→ EXERCISE PROMPT: Go through the following data and transcribe exactly the stretch of lines from the one holding "- 季節限定・キャンペーンメニュー" to the one holding "application to Azure.</span></span>", both included.

========

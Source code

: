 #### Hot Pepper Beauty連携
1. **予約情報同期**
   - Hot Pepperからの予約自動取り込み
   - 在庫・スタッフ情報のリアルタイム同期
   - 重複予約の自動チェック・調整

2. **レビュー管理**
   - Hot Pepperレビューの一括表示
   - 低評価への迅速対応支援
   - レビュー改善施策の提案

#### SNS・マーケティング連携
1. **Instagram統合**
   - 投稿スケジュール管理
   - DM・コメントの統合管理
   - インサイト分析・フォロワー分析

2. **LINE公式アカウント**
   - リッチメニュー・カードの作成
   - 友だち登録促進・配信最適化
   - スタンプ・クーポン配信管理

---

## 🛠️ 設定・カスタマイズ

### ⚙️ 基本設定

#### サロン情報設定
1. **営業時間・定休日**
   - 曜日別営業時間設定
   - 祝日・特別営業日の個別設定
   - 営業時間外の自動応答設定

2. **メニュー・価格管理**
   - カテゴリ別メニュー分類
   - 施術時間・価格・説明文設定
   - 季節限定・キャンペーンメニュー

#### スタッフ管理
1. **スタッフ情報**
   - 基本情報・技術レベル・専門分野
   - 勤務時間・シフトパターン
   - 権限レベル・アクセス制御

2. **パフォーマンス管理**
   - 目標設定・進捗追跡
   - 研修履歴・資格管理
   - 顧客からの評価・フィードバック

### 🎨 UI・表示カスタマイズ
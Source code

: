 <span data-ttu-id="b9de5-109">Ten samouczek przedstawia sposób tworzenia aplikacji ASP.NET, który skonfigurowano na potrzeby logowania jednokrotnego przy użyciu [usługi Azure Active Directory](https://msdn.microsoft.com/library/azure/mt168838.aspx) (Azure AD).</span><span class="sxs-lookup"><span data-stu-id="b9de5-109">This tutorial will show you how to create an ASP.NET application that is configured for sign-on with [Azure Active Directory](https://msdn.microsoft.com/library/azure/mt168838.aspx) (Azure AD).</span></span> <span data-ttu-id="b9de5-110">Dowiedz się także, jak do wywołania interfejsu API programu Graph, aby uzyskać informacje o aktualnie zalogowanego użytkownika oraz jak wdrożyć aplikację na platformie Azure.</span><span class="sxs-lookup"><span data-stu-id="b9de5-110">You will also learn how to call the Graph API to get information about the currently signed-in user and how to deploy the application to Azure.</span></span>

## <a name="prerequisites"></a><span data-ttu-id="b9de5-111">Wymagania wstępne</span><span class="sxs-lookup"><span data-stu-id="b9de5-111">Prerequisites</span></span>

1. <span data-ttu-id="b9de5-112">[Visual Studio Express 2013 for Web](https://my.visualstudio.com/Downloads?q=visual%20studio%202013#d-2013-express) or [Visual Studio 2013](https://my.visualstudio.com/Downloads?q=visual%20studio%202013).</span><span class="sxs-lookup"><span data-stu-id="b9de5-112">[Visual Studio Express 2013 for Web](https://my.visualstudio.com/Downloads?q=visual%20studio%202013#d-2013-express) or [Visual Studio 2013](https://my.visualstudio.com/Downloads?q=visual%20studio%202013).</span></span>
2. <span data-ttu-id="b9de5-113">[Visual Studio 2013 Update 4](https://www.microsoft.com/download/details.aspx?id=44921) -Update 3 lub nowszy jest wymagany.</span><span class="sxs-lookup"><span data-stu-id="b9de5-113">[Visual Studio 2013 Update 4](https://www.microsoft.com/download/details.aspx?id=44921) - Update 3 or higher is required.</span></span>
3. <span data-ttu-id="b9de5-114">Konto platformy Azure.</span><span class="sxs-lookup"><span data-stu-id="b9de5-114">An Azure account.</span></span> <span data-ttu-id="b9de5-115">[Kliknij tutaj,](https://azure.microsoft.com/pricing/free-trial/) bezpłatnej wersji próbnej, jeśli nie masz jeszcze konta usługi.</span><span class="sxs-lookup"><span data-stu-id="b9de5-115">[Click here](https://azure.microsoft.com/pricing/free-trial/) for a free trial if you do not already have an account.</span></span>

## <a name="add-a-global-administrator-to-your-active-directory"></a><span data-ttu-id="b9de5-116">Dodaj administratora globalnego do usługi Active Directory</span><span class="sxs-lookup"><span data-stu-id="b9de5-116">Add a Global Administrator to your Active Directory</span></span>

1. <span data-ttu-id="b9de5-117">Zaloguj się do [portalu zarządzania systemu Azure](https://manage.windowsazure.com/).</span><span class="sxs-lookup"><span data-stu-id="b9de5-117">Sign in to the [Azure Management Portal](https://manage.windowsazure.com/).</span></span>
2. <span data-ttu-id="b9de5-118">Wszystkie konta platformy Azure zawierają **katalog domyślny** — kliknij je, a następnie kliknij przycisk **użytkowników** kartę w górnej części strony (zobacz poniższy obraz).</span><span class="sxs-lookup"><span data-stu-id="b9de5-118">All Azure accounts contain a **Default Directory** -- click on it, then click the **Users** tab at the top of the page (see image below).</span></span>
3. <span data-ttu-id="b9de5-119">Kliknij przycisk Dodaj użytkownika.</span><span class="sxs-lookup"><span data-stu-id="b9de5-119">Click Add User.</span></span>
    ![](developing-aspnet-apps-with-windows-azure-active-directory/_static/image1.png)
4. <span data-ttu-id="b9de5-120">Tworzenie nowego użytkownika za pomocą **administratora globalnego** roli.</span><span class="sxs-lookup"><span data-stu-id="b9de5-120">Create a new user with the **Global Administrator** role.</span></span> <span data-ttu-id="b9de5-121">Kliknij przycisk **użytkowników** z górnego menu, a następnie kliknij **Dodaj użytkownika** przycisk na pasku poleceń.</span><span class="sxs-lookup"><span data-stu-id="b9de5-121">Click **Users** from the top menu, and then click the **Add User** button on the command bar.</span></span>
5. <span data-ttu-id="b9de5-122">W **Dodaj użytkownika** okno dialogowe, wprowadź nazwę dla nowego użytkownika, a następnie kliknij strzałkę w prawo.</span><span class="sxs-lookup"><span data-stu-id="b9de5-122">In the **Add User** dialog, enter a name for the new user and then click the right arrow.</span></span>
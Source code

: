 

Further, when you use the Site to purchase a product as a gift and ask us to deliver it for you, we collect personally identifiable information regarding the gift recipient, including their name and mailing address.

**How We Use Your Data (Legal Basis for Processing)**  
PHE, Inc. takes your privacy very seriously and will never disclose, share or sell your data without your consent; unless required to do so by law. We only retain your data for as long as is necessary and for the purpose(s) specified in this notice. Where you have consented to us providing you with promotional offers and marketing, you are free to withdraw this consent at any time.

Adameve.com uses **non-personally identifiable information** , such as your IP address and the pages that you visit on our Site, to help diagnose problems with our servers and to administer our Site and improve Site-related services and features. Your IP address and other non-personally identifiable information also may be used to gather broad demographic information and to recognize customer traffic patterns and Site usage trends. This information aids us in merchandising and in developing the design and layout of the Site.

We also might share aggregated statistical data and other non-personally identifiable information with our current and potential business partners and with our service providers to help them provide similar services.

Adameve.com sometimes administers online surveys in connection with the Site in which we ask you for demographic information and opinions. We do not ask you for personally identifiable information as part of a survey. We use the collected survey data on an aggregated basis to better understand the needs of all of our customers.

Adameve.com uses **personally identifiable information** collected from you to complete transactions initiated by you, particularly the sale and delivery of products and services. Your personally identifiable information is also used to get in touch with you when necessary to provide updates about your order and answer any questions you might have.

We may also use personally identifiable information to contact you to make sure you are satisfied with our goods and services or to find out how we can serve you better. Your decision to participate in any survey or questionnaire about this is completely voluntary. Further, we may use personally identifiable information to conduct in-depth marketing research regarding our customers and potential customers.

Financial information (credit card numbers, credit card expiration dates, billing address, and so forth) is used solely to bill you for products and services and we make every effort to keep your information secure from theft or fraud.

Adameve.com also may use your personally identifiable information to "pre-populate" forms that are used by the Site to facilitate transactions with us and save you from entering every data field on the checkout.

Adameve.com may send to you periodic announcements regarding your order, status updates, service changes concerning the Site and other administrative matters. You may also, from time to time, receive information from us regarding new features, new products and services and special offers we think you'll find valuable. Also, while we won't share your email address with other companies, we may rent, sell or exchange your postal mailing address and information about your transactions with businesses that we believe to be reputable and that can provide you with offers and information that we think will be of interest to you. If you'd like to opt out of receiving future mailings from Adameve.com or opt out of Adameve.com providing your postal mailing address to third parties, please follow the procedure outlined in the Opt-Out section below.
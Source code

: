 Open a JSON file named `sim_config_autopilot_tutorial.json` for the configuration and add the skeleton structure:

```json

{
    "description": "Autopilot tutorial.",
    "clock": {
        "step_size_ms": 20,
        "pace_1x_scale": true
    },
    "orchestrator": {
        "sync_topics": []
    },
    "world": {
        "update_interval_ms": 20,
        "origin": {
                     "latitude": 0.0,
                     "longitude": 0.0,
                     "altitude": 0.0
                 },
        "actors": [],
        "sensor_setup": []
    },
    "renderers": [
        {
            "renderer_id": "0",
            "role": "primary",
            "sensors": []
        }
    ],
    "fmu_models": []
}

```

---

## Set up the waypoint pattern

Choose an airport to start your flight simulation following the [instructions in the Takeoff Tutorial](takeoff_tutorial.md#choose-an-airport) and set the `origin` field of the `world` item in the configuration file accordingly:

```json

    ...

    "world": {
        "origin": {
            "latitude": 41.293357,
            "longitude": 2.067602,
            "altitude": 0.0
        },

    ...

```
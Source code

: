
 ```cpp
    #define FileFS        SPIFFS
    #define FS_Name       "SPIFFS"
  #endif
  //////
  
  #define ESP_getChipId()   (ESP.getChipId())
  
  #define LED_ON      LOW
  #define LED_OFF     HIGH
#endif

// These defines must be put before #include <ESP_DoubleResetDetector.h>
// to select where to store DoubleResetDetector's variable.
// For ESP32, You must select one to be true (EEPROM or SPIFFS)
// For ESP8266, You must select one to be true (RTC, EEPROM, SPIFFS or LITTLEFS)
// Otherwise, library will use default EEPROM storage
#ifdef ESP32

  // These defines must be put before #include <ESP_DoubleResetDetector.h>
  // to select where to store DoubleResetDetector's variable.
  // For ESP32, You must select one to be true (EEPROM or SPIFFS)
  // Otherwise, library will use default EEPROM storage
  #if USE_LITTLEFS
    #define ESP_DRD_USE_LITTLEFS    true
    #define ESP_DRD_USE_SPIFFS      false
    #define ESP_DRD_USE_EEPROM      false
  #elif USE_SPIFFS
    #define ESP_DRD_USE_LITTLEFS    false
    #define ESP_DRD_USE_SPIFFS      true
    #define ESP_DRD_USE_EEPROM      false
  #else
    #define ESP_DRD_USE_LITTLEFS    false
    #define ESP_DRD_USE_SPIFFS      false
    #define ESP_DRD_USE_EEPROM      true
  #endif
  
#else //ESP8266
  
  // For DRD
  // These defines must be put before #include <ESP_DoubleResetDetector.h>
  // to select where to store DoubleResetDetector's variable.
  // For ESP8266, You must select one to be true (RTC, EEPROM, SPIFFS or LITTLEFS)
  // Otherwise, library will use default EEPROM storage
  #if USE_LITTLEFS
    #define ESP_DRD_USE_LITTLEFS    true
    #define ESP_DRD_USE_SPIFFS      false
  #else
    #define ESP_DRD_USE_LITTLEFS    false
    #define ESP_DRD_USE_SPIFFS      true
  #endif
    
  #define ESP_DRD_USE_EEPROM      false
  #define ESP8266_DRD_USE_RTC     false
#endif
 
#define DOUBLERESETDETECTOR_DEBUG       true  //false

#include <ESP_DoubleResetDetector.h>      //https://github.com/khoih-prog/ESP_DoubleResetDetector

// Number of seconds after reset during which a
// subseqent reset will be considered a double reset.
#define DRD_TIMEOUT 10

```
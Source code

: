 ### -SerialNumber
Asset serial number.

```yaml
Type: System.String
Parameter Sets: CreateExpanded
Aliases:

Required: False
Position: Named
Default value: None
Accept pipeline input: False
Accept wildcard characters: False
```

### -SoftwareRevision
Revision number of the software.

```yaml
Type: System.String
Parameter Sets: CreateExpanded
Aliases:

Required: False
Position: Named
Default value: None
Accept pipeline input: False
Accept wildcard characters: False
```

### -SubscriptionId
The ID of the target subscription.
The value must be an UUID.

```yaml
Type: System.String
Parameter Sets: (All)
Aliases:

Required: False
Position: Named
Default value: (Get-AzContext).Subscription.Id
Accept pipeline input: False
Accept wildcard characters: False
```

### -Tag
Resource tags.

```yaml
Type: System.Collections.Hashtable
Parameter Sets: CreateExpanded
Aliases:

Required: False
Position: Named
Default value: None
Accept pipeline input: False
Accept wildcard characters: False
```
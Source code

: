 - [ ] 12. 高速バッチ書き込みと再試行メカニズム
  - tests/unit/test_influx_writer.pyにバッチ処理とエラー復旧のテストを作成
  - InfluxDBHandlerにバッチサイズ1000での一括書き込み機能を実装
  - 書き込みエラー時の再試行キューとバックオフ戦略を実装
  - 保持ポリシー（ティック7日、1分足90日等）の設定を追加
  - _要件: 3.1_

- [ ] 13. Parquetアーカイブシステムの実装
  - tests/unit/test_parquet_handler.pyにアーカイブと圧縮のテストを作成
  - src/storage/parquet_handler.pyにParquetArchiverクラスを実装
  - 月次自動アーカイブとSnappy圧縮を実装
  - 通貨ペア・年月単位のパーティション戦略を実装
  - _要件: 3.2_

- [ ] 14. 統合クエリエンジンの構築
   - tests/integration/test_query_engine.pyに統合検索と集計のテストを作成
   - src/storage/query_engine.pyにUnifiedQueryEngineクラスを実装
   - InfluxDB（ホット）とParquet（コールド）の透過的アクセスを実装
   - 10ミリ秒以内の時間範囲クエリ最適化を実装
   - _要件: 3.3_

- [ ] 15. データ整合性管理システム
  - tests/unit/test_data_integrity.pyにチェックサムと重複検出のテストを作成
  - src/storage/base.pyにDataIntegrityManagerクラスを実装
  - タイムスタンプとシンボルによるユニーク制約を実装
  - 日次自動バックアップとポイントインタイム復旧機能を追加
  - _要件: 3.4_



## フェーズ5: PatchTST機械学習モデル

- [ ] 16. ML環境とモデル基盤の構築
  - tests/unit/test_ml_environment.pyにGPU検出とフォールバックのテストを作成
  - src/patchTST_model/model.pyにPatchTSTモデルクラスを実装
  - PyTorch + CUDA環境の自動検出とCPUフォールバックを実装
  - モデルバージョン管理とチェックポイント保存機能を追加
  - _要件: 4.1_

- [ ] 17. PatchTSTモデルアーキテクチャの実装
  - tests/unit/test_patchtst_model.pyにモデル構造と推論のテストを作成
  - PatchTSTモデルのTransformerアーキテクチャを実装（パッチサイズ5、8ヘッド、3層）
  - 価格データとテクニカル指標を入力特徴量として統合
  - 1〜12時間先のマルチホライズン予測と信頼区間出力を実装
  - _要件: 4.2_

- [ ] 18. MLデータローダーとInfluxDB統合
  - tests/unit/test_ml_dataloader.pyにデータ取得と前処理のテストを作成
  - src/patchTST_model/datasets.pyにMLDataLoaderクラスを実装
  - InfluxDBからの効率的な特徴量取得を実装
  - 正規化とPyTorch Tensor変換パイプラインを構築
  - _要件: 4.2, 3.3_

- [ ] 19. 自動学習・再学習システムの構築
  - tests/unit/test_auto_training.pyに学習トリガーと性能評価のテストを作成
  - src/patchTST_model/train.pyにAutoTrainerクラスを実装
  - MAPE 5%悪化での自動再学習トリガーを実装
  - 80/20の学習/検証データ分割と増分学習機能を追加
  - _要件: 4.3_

========

→ EXERCISE RESPONSE:
   - 季節限定・キャンペーンメニュー

#### スタッフ管理
1. **スタッフ情報**
   - 基本情報・技術レベル・専門分野
   - 勤務時間・シフトパターン
   - 権限レベル・アクセス制御

2. **パフォーマンス管理**
   - 目標設定・進捗追跡
   - 研修履歴・資格管理
   - 顧客からの評価・フィードバック

### 🎨 UI・表示カスタマイズ
Source code

: <span data-ttu-id="b9de5-109">Ten samouczek przedstawia sposób tworzenia aplikacji ASP.NET, który skonfigurowano na potrzeby logowania jednokrotnego przy użyciu [usługi Azure Active Directory](https://msdn.microsoft.com/library/azure/mt168838.aspx) (Azure AD).</span><span class="sxs-lookup"><span data-stu-id="b9de5-109">This tutorial will show you how to create an ASP.NET application that is configured for sign-on with [Azure Active Directory](https://msdn.microsoft.com/library/azure/mt168838.aspx) (Azure AD).</span></span> <span data-ttu-id="b9de5-110">Dowiedz się także, jak do wywołania interfejsu API programu Graph, aby uzyskać informacje o aktualnie zalogowanego użytkownika oraz jak wdrożyć aplikację na platformie Azure.</span><span class="sxs-lookup"><span data-stu-id="b9de5-110">You will also learn how to call the Graph API to get information about the currently signed-in user and how to deploy the application to Azure.</span></span>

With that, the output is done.